Input material:

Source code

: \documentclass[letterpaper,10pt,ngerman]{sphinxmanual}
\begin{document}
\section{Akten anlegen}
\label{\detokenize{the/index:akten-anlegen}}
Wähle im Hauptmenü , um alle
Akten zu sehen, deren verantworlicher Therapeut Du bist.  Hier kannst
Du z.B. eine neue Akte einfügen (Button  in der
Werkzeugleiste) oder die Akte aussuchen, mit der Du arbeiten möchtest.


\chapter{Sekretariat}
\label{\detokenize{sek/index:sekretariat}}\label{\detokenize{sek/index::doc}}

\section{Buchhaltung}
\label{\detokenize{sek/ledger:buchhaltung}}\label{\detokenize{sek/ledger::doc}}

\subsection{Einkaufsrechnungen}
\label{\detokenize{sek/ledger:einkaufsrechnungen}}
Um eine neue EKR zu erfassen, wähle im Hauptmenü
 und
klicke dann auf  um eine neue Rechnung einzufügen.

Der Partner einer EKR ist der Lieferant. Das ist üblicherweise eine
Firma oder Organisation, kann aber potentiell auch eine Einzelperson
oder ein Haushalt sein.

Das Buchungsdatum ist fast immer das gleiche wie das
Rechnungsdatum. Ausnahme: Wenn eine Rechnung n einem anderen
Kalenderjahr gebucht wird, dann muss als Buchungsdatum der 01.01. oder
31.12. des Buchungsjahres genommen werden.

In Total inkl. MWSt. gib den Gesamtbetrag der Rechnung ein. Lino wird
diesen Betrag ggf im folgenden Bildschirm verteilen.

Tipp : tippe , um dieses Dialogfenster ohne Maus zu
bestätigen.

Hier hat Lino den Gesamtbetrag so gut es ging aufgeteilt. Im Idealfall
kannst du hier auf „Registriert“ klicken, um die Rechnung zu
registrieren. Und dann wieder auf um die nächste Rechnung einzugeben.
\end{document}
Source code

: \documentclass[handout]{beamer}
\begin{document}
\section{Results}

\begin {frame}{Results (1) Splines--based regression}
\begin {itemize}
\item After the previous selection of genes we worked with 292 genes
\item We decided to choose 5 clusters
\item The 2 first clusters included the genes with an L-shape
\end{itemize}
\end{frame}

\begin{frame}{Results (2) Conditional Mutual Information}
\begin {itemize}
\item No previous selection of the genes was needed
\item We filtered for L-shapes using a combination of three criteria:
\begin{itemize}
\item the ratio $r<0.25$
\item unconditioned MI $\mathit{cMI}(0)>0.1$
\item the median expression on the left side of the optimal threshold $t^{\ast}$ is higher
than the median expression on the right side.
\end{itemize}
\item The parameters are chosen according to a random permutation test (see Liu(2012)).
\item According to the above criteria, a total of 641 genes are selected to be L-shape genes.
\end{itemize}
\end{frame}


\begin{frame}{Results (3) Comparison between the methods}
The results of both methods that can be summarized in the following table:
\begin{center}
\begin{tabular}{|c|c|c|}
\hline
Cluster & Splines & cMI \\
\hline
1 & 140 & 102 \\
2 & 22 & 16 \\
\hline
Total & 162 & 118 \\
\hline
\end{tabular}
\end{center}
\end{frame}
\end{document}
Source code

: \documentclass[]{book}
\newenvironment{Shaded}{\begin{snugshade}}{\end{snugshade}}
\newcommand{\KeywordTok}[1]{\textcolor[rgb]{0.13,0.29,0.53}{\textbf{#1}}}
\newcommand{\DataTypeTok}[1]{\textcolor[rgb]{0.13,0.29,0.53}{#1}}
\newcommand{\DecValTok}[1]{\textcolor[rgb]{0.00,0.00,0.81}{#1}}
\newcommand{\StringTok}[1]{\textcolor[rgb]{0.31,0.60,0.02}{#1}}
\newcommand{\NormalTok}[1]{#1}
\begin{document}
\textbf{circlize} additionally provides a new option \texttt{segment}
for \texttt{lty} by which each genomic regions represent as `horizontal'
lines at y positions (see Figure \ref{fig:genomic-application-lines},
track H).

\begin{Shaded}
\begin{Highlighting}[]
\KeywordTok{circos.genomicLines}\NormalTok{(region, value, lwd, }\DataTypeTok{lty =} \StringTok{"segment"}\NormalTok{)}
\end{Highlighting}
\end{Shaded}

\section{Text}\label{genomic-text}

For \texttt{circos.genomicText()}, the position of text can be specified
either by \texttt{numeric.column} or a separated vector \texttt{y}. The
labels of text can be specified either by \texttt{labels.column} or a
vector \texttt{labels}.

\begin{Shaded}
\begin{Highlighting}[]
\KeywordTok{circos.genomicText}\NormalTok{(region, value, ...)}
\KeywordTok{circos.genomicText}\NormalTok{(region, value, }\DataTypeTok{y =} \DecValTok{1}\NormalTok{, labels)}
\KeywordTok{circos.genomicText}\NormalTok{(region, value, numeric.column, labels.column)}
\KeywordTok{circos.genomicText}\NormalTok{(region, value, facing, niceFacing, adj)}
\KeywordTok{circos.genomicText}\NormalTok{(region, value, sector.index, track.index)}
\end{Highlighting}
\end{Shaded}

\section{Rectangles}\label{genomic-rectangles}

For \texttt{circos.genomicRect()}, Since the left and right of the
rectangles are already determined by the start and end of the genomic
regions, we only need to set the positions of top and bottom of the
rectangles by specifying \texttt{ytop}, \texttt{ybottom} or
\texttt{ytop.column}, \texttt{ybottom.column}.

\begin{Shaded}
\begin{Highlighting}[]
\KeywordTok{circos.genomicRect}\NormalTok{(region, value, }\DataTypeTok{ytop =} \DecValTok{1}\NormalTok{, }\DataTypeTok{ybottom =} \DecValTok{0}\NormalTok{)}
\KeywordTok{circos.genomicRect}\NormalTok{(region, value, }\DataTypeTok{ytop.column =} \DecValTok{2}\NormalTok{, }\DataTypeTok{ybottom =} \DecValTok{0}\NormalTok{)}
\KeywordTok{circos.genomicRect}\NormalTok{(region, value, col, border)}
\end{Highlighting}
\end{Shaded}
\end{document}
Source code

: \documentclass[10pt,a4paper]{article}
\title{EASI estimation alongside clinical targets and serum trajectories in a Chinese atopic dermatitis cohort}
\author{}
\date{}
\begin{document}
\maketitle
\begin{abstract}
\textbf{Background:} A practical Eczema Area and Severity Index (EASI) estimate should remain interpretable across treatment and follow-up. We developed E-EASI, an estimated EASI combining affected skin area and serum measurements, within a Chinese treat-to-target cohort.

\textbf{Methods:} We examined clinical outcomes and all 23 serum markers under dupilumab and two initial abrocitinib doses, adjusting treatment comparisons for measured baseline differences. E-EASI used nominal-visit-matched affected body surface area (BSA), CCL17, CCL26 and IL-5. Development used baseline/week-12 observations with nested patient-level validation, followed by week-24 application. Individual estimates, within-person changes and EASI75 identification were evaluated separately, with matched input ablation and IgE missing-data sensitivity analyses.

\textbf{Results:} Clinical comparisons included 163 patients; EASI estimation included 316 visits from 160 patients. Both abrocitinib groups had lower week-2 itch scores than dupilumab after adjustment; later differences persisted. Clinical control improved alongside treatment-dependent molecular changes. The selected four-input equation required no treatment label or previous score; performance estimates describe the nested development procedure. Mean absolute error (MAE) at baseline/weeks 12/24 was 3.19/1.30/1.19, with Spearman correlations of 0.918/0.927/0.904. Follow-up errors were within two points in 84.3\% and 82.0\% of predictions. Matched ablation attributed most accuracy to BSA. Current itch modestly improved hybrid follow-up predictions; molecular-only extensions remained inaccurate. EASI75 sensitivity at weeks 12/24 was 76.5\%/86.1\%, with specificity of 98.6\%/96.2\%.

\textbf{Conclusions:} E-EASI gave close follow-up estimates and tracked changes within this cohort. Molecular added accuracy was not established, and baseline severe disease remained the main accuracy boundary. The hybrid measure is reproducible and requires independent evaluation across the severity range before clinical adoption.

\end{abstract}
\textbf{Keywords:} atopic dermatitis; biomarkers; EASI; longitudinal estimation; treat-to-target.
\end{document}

Your assignment:
Once the line containing "kannst du hier" has been set down, nothing more is wanted; set down each line of the listing above up to it exactly, starting with the first.

Final answer:
Source code

: \documentclass[letterpaper,10pt,ngerman]{sphinxmanual}
\begin{document}
\section{Akten anlegen}
\label{\detokenize{the/index:akten-anlegen}}
Wähle im Hauptmenü , um alle
Akten zu sehen, deren verantworlicher Therapeut Du bist.  Hier kannst
Du z.B. eine neue Akte einfügen (Button  in der
Werkzeugleiste) oder die Akte aussuchen, mit der Du arbeiten möchtest.


\chapter{Sekretariat}
\label{\detokenize{sek/index:sekretariat}}\label{\detokenize{sek/index::doc}}

\section{Buchhaltung}
\label{\detokenize{sek/ledger:buchhaltung}}\label{\detokenize{sek/ledger::doc}}

\subsection{Einkaufsrechnungen}
\label{\detokenize{sek/ledger:einkaufsrechnungen}}
Um eine neue EKR zu erfassen, wähle im Hauptmenü
 und
klicke dann auf  um eine neue Rechnung einzufügen.

Der Partner einer EKR ist der Lieferant. Das ist üblicherweise eine
Firma oder Organisation, kann aber potentiell auch eine Einzelperson
oder ein Haushalt sein.

Das Buchungsdatum ist fast immer das gleiche wie das
Rechnungsdatum. Ausnahme: Wenn eine Rechnung n einem anderen
Kalenderjahr gebucht wird, dann muss als Buchungsdatum der 01.01. oder
31.12. des Buchungsjahres genommen werden.

In Total inkl. MWSt. gib den Gesamtbetrag der Rechnung ein. Lino wird
diesen Betrag ggf im folgenden Bildschirm verteilen.

Tipp : tippe , um dieses Dialogfenster ohne Maus zu
bestätigen.

Hier hat Lino den Gesamtbetrag so gut es ging aufgeteilt. Im Idealfall
kannst du hier auf „Registriert“ klicken, um die Rechnung zu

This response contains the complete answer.